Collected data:
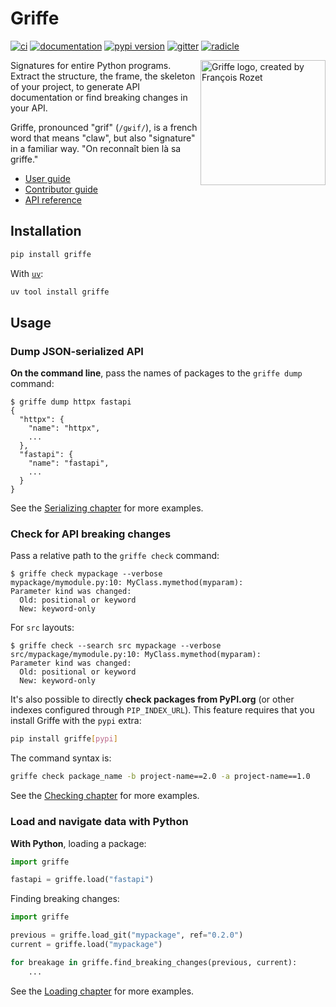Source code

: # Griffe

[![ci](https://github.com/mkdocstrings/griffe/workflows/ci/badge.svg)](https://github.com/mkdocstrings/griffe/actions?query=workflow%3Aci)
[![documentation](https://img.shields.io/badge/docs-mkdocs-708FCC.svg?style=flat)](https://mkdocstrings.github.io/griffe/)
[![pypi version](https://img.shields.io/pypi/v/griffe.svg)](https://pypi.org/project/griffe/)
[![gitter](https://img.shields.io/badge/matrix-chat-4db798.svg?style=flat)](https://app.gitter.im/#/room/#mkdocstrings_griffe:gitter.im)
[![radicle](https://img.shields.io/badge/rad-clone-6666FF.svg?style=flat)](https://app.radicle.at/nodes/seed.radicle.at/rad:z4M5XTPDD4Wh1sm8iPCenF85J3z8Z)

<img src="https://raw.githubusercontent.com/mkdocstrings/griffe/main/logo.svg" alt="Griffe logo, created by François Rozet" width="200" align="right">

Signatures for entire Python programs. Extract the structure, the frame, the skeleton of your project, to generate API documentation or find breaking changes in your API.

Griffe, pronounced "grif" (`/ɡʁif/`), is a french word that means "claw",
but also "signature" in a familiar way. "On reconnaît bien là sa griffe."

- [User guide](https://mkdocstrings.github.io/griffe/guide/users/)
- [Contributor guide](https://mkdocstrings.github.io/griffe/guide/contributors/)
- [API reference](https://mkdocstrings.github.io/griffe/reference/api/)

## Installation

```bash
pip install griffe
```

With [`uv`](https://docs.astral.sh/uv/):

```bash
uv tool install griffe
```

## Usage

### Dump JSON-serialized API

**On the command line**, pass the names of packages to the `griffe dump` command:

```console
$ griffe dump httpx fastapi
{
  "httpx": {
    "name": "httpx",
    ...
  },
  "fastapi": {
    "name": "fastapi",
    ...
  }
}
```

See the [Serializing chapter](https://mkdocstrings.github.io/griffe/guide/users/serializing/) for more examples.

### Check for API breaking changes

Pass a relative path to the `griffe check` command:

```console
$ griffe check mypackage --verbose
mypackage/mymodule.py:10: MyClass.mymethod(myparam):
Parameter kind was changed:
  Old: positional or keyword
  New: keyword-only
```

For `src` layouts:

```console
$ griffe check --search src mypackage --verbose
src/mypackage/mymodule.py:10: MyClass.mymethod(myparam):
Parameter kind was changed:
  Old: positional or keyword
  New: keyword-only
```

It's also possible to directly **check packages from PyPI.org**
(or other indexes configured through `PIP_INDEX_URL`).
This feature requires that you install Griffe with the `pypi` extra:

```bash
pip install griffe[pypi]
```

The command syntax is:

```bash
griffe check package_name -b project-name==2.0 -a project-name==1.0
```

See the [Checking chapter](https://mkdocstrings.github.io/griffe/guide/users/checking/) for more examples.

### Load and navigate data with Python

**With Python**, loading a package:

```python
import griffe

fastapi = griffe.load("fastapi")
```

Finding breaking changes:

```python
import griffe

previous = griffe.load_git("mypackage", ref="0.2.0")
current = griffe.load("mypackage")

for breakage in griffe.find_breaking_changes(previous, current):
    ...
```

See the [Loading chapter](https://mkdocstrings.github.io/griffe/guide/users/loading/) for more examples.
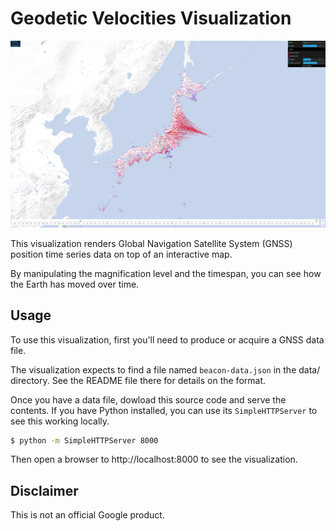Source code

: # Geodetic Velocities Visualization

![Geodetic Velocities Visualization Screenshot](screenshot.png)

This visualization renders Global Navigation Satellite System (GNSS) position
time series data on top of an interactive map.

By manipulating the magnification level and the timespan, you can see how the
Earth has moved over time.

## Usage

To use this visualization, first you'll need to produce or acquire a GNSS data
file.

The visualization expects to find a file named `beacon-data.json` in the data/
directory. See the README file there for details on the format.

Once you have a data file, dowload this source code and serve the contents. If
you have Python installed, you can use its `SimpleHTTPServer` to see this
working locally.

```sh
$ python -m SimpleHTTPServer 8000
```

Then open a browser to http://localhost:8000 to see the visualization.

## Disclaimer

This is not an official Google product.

#### TASK BRIEF
Write the records above out again word for word, skipping each picture.

#### SOLUTION
Source code

: # Griffe

[![ci](https://github.com/mkdocstrings/griffe/workflows/ci/badge.svg)](https://github.com/mkdocstrings/griffe/actions?query=workflow%3Aci)
[![documentation](https://img.shields.io/badge/docs-mkdocs-708FCC.svg?style=flat)](https://mkdocstrings.github.io/griffe/)
[![pypi version](https://img.shields.io/pypi/v/griffe.svg)](https://pypi.org/project/griffe/)
[![gitter](https://img.shields.io/badge/matrix-chat-4db798.svg?style=flat)](https://app.gitter.im/#/room/#mkdocstrings_griffe:gitter.im)
[![radicle](https://img.shields.io/badge/rad-clone-6666FF.svg?style=flat)](https://app.radicle.at/nodes/seed.radicle.at/rad:z4M5XTPDD4Wh1sm8iPCenF85J3z8Z)

<img src="https://raw.githubusercontent.com/mkdocstrings/griffe/main/logo.svg" alt="Griffe logo, created by François Rozet" width="200" align="right">

Signatures for entire Python programs. Extract the structure, the frame, the skeleton of your project, to generate API documentation or find breaking changes in your API.

Griffe, pronounced "grif" (`/ɡʁif/`), is a french word that means "claw",
but also "signature" in a familiar way. "On reconnaît bien là sa griffe."

- [User guide](https://mkdocstrings.github.io/griffe/guide/users/)
- [Contributor guide](https://mkdocstrings.github.io/griffe/guide/contributors/)
- [API reference](https://mkdocstrings.github.io/griffe/reference/api/)

## Installation

```bash
pip install griffe
```

With [`uv`](https://docs.astral.sh/uv/):

```bash
uv tool install griffe
```

## Usage

### Dump JSON-serialized API

**On the command line**, pass the names of packages to the `griffe dump` command:

```console
$ griffe dump httpx fastapi
{
  "httpx": {
    "name": "httpx",
    ...
  },
  "fastapi": {
    "name": "fastapi",
    ...
  }
}
```

See the [Serializing chapter](https://mkdocstrings.github.io/griffe/guide/users/serializing/) for more examples.

### Check for API breaking changes

Pass a relative path to the `griffe check` command:

```console
$ griffe check mypackage --verbose
mypackage/mymodule.py:10: MyClass.mymethod(myparam):
Parameter kind was changed:
  Old: positional or keyword
  New: keyword-only
```

For `src` layouts:

```console
$ griffe check --search src mypackage --verbose
src/mypackage/mymodule.py:10: MyClass.mymethod(myparam):
Parameter kind was changed:
  Old: positional or keyword
  New: keyword-only
```

It's also possible to directly **check packages from PyPI.org**
(or other indexes configured through `PIP_INDEX_URL`).
This feature requires that you install Griffe with the `pypi` extra:

```bash
pip install griffe[pypi]
```

The command syntax is:

```bash
griffe check package_name -b project-name==2.0 -a project-name==1.0
```

See the [Checking chapter](https://mkdocstrings.github.io/griffe/guide/users/checking/) for more examples.

### Load and navigate data with Python

**With Python**, loading a package:

```python
import griffe

fastapi = griffe.load("fastapi")
```

Finding breaking changes:

```python
import griffe

previous = griffe.load_git("mypackage", ref="0.2.0")
current = griffe.load("mypackage")

for breakage in griffe.find_breaking_changes(previous, current):
    ...
```

See the [Loading chapter](https://mkdocstrings.github.io/griffe/guide/users/loading/) for more examples.
Source code

: # Geodetic Velocities Visualization

![Geodetic Velocities Visualization Screenshot](screenshot.png)

This visualization renders Global Navigation Satellite System (GNSS) position
time series data on top of an interactive map.

By manipulating the magnification level and the timespan, you can see how the
Earth has moved over time.

## Usage

To use this visualization, first you'll need to produce or acquire a GNSS data
file.

The visualization expects to find a file named `beacon-data.json` in the data/
directory. See the README file there for details on the format.

Once you have a data file, dowload this source code and serve the contents. If
you have Python installed, you can use its `SimpleHTTPServer` to see this
working locally.

```sh
$ python -m SimpleHTTPServer 8000
```

Then open a browser to http://localhost:8000 to see the visualization.

## Disclaimer

This is not an official Google product.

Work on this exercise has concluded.